Edmonton bills itself as a progressive city, the most family friendly, a sports city, a festival city – and we are indeed all of those things. Soccer has shown, given the proper conditions, and proper partners – we can succeed. Soccer has largely been an after thought, but our city has changed – frustration and complacency have been replaced with determination and drive. Soccer is a large community but has typically been divided, a new generation and era for the Sport is upon us. This is hard to ignore with such groups and events as Men’s World Cup 2026 bid, Women’s World Cup, Top of The City 36 Hour Soccer Game, Little Kickers, Hope and Football, the Edmonton Scottish Soccer Dome, the largest indoor Soccer tournament in western Canada and just this past weekend over 3,000 fans at an FC Edmonton Academy game against Calgary on a cold, dark and windy Sunday.
The world is changing at a rapid pace, a quick glance at Municipal or Federal census numbers shows how much our city has changed in the past 30 years and continues to change. This conversation should be about the future of sports in Edmonton and catching up to the other great municipalities in Canada.
There are those that are intent on creating a divisive and polarizing debate – Us vs. Them. This is sadly a common theme in civil debate in these onerous times, one which will not help anyone. The reality is that we are not so far apart – ignoring the rhetoric and frustrations on each side – we are natural allies that need to consult more with the right people at the table with the right perspective.
There is no debate that all sports are beneficial to our communities so I will not dwell on that, I want to focus more on what makes Soccer unique. Soccer builds bridges, it heals, it brings hope where it is otherwise absent. With 30,000+ registered Soccer players it has the unique capability to speaking to and benefitting so many, in Canada 44% of children play Soccer and a lot of them tend to be from vulnerable communities. Soccer is the Worlds game as it is the most popular sport in the World by far, this is important as our Country and certainly our city is a melting pot of culture – the vast majority of immigration source countries are Soccer nations, immediately we have an inclusion and integration tool at our disposal. Over 40% of all registered Soccer players are female. When we consider that 70% of children typically drop out of sports by age 13 there are variables which impact this number even greater – family income, immigrants and females are at greatest risk. We have an unbelievable opportunity to engage with these groups as we already have the user base. We would be foolish not to use a vehicle for greater social change that is already within our grasp.

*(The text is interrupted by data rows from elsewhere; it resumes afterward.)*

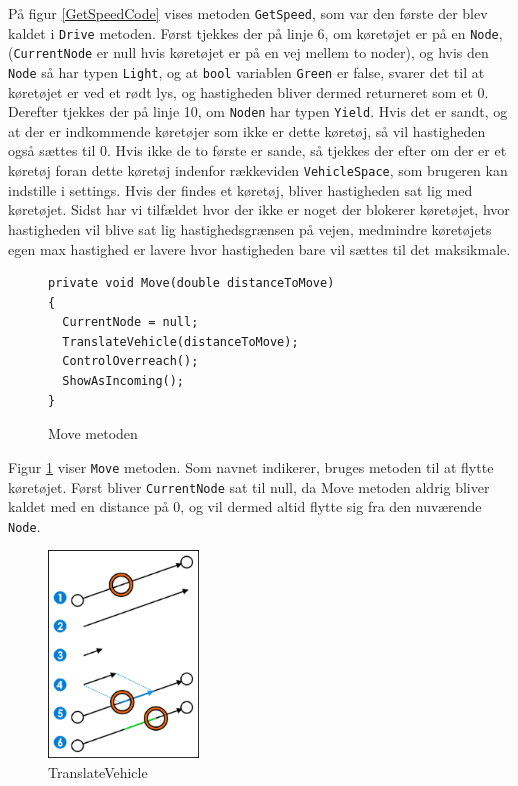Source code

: På figur \ref{GetSpeedCode} vises metoden \texttt{GetSpeed}, som var den første der blev kaldet i \texttt{Drive} metoden. Først tjekkes der på linje 6, om køretøjet er på en \texttt{Node}, (\texttt{CurrentNode} er null hvis køretøjet er på en vej mellem to noder), og hvis den \texttt{Node} så har typen \texttt{Light}, og at \texttt{bool} variablen \texttt{Green} er false, svarer det til at køretøjet er ved et rødt lys, og hastigheden bliver dermed returneret som et 0. Derefter tjekkes der på linje 10, om \texttt{Noden} har typen \texttt{Yield}. Hvis det er sandt, og at der er indkommende køretøjer som ikke er dette køretøj, så vil hastigheden også sættes til 0. Hvis ikke de to første er sande, så tjekkes der efter om der er et køretøj foran dette køretøj indenfor rækkeviden \texttt{VehicleSpace}, som brugeren kan indstille i settings. Hvis der findes et køretøj, bliver hastigheden sat lig med køretøjet. Sidst har vi tilfældet hvor der ikke er noget der blokerer køretøjet, hvor hastigheden vil blive sat lig hastighedsgrænsen på vejen, medmindre køretøjets egen max hastighed er lavere hvor hastigheden bare vil sættes til det maksikmale.

\begin{figure}[H]
\begin{lstlisting}
private void Move(double distanceToMove)
{
  CurrentNode = null;
  TranslateVehicle(distanceToMove);
  ControlOverreach();
  ShowAsIncoming();
}
\end{lstlisting}
\caption{Move metoden}\label{MoveCode}
\end{figure}

Figur \ref{MoveCode} viser \texttt{Move} metoden. Som navnet indikerer, bruges metoden til at flytte køretøjet. Først bliver \texttt{CurrentNode} sat til null, da Move metoden aldrig bliver kaldet med en distance på 0, og vil dermed altid flytte sig fra den nuværende \texttt{Node}. 

\begin{figure}
    \centering
    \includegraphics[width=4cm,keepaspectratio]{Pictures/Implementation/TranslateVehicle}
    \caption{TranslateVehicle}
    \label{TranslateVehicle}
\end{figure}


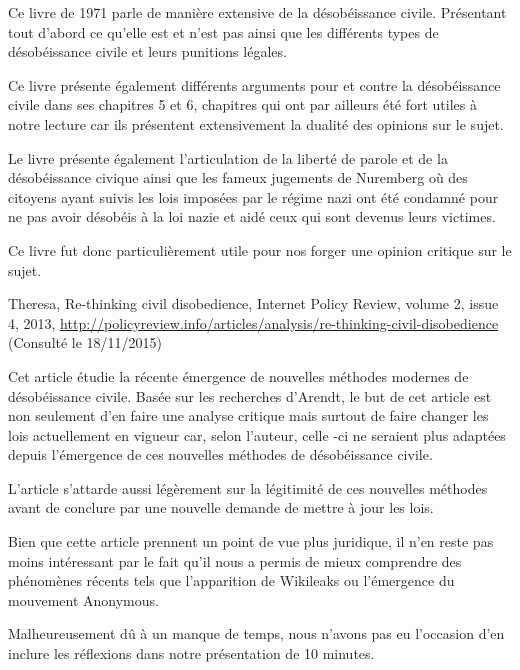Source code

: \documentclass[a4paper, 11pt]{article}
\begin{document}
    \begin{framed}
        Ce livre de 1971 parle de manière extensive de la désobéissance civile.
        Présentant tout d'abord ce qu’elle est et n'est pas ainsi que les
        différents types de désobéissance civile et leurs punitions légales.
        \newline

        Ce livre présente également différents arguments pour et contre la
        désobéissance civile dans ses chapitres 5 et 6, chapitres qui ont par
        ailleurs été fort utiles à notre lecture car ils présentent
        extensivement la dualité des opinions sur le sujet. \newline

        Le livre présente également l'articulation de la liberté de parole et
        de la désobéissance civique ainsi que les fameux jugements de Nuremberg
        où des citoyens ayant suivis les lois imposées par le régime nazi ont
        été condamné pour ne pas avoir désobéis à la loi nazie et aidé ceux qui
        sont devenus leurs victimes. \newline

        Ce livre fut donc particulièrement utile pour nos forger une opinion
        critique sur le sujet. \newline
    \end{framed}


     Theresa, Re-thinking civil disobedience, Internet Policy Review,
    volume 2, issue 4, 2013,
    \url{http://policyreview.info/articles/analysis/re-thinking-civil-disobedience}
    (Consulté le 18/11/2015)

    \begin{framed}
        Cet article étudie la récente émergence de nouvelles méthodes modernes
        de désobéissance civile. Basée sur les recherches d'Arendt, le but de
        cet article est non seulement d'en faire une analyse critique mais
        surtout de faire changer les lois actuellement en vigueur car, selon
        l’auteur, celle -ci ne seraient plus adaptées depuis l'émergence de ces
        nouvelles méthodes de désobéissance civile. \newline

        L'article s'attarde aussi légèrement sur la légitimité de ces nouvelles
        méthodes avant de conclure par une nouvelle demande de mettre à jour
        les lois. \newline

        Bien que cette article prennent un point de vue plus juridique, il n’en
        reste pas moins intéressant par le fait qu’il nous a permis de mieux
        comprendre des phénomènes récents tels que l'apparition de Wikileaks ou
        l'émergence du mouvement Anonymous. \newline

        Malheureusement dû à un manque de temps, nous n’avons pas eu l’occasion
        d’en inclure les réflexions dans notre présentation de 10 minutes.
    \end{framed}
\end{document}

This is not a matter of feeling entitled as a sport, it is about the broad influence we have across every demographic and typically the most vulnerable ones as well. It is about allowing us to give the same opportunities afforded to others to our Soccer kids.
Now is the time for the Soccer fans, parents, players and kids to galvanize behind FC Edmonton, this is our moment. We need progress, not perfection. I urge all field sports including football and baseball to work collaboratively, as allies, to find a solution.